Kassandra Charby, a resident of Brome Lake, worked as a full-time hairdresser when she was pregnant with her first child and decided to make a change in her lifestyle. After shopping at a grocery store and seeing the state of the meat that was sold, Charby decided from that moment on that she was going to teach her children how to be self-sustainable when it comes to the food that they eat and the life that they live. With three boys ages 3, 7, and 9, she cut down her workload to part-time and she now spends the rest of her time educating her children on how to raise animals in a respectful environment to support their needs and how to live independently.

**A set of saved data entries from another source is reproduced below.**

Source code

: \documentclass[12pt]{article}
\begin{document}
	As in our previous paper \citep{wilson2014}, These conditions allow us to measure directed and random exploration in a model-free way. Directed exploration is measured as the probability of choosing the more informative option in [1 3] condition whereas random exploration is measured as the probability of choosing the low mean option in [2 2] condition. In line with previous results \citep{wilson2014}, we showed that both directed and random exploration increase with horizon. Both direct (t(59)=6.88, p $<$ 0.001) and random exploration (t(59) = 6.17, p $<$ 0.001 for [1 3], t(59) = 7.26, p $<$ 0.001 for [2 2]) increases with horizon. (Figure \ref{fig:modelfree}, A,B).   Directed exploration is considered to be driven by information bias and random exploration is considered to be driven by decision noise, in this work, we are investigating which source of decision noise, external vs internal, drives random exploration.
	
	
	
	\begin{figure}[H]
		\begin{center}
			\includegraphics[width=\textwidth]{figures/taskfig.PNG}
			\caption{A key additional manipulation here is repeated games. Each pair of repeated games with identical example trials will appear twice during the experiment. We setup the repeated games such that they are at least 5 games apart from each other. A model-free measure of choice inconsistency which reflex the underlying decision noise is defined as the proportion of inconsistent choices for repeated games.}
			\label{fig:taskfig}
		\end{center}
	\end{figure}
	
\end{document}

“We want them to be realistic; we want them to keep their childhood, but we also want them to know where food comes from and the work behind the food. I was pregnant with my firstborn and I was buying chicken at the grocery store. And thought, ‘how can they cut out the best part of the meat and sell the rest?’ I decided that I wasn’t doing this anymore,” explained Charby.
As someone who grew up on a farm, Charby wanted her family to be self-sustainable, imaginative, independent, and free of technology and she took some inspiration from the Wilderness Family movie; a film about a family that moves from the city to live off the land. “It is attractive for me to get away from chemicals, radiation, etc. I have a certain fear of this stuff. Life is meant to be pure, and I wanted to live life more purely.”